--- Entries shown ---
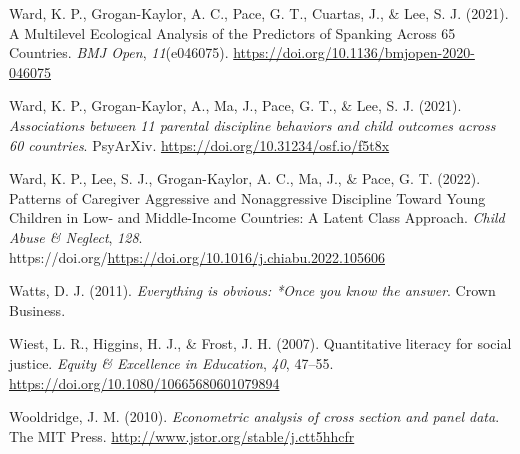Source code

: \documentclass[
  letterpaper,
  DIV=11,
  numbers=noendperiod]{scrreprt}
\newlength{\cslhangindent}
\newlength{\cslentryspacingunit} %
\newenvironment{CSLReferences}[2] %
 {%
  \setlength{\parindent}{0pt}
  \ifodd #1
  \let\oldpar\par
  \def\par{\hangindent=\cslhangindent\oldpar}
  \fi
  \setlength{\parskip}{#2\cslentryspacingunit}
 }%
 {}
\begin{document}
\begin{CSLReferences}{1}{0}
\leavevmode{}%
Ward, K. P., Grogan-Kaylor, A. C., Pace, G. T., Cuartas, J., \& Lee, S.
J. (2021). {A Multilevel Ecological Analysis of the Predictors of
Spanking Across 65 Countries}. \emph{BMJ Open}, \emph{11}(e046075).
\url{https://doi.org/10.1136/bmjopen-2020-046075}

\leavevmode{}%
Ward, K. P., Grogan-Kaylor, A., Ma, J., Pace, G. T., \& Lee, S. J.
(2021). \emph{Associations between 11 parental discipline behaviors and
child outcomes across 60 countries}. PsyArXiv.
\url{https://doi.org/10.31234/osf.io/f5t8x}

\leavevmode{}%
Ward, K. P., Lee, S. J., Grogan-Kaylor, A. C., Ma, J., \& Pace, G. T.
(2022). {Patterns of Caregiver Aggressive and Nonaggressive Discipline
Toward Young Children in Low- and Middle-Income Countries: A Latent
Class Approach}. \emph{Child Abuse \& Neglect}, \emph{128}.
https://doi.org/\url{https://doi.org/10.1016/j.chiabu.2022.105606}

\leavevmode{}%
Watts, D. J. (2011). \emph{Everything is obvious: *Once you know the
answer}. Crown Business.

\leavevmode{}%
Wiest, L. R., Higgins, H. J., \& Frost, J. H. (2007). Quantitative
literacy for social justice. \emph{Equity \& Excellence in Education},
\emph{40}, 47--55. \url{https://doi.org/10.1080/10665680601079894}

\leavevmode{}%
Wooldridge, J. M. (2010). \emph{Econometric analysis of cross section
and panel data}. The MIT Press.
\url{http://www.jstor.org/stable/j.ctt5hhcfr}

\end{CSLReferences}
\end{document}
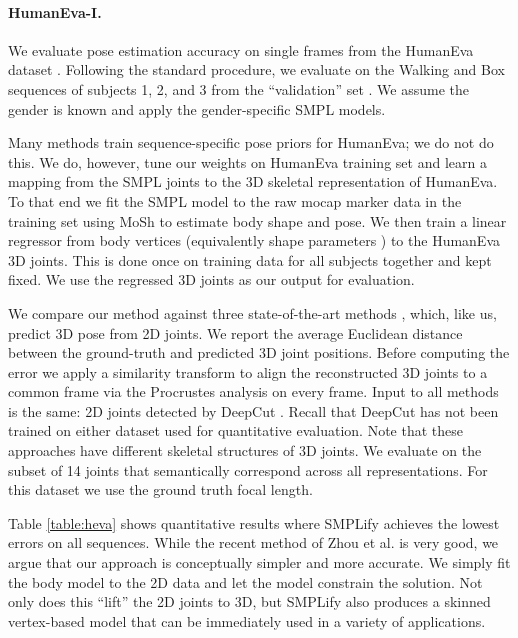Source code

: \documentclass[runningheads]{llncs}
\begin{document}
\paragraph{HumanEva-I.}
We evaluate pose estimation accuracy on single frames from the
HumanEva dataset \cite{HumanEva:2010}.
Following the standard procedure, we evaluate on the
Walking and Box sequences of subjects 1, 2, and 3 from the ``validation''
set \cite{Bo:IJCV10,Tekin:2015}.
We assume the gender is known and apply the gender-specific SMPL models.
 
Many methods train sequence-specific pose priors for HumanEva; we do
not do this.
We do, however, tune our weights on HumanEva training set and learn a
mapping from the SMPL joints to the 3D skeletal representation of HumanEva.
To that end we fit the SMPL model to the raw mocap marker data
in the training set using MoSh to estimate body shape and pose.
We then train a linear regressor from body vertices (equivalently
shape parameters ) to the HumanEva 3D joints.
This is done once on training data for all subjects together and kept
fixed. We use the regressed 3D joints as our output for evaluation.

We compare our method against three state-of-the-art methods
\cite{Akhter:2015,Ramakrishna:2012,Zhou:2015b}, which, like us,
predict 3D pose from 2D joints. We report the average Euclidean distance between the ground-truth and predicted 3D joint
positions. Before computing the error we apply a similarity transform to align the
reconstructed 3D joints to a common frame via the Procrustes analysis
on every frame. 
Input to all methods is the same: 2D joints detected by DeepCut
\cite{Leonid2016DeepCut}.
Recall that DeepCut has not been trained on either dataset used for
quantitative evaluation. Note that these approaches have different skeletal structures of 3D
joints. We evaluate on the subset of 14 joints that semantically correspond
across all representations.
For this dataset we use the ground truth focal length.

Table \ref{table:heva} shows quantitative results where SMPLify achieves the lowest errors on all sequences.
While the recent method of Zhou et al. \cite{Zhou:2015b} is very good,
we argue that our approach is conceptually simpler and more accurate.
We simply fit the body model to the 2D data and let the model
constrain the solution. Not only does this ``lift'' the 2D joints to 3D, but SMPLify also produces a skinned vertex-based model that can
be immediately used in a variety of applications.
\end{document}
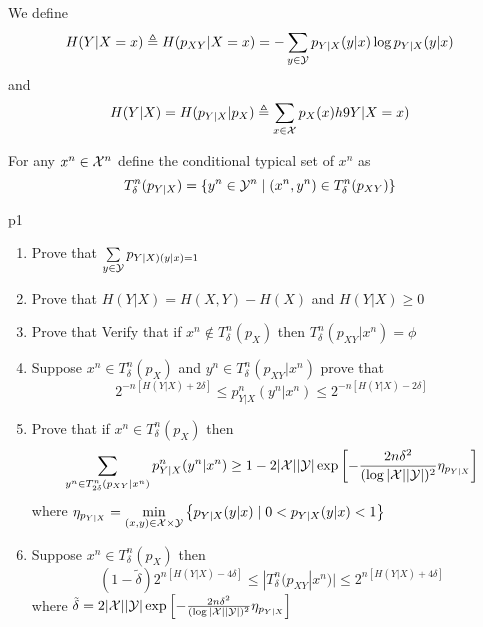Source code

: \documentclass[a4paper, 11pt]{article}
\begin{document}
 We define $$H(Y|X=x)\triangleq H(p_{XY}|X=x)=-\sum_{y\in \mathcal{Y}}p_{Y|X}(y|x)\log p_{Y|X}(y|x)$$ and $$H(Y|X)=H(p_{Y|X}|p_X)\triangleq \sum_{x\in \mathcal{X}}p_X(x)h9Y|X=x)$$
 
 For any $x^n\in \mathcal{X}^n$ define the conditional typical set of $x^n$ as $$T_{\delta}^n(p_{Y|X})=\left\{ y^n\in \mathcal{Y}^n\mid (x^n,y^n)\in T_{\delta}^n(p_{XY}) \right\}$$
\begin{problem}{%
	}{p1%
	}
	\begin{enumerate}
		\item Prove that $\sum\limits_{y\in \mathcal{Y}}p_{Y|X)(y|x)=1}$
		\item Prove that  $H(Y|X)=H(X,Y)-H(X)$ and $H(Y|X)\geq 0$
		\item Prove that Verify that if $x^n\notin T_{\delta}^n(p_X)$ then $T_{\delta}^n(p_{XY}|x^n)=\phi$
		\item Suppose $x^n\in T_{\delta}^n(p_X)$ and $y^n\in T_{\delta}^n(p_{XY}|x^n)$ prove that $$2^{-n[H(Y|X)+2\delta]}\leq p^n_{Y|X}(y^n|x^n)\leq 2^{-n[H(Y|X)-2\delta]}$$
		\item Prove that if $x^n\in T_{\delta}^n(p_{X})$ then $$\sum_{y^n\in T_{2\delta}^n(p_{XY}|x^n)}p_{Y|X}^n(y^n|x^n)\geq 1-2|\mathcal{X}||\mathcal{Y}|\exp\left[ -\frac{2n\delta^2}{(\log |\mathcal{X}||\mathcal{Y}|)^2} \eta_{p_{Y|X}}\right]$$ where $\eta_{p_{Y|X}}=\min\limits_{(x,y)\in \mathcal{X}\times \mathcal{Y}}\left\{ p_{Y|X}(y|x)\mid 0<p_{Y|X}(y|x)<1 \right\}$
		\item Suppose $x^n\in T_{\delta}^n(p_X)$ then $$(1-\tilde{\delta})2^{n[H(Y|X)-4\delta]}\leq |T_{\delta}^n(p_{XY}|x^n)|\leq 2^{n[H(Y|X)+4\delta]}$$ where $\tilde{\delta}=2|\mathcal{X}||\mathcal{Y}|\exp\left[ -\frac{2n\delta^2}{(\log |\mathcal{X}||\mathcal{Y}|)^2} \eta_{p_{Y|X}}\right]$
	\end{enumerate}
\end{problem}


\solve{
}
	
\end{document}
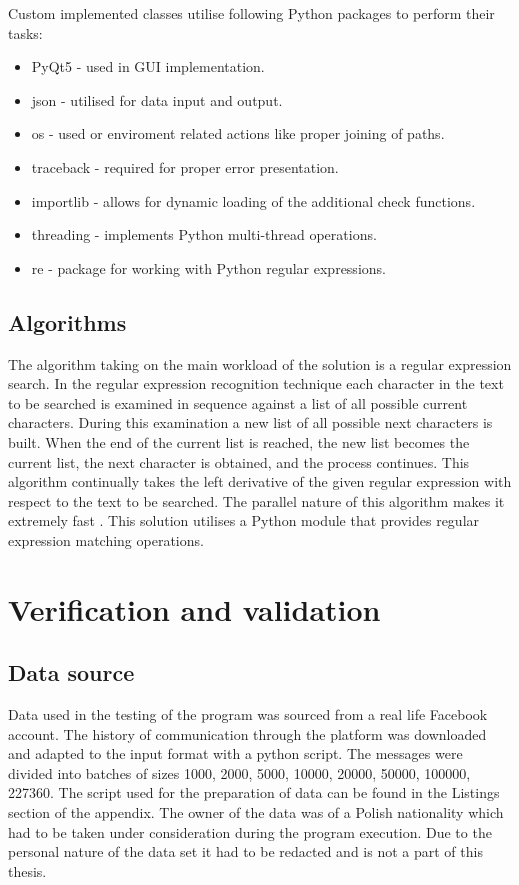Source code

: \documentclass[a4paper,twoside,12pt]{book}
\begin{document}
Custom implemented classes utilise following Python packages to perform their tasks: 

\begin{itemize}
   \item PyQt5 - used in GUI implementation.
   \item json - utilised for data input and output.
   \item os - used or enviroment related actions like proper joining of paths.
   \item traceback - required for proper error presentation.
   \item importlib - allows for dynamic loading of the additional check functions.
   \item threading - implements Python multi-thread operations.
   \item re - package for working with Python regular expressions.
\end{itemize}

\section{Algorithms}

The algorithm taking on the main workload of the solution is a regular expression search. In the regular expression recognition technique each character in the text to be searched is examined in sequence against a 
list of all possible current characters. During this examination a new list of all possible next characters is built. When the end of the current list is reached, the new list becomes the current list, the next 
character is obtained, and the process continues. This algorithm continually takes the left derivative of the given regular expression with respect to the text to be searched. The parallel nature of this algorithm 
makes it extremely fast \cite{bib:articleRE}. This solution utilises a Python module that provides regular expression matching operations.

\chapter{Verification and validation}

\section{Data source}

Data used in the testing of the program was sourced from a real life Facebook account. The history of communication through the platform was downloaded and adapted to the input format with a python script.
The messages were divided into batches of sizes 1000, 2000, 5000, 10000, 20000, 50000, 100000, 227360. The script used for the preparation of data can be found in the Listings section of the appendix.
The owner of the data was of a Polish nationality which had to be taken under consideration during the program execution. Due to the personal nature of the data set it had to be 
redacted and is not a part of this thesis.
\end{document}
---
Assigned task: In the entries above, find every line holding the word "proper" and copy it out.

Written response:
   \item os - used or enviroment related actions like proper joining of paths.
   \item traceback - required for proper error presentation.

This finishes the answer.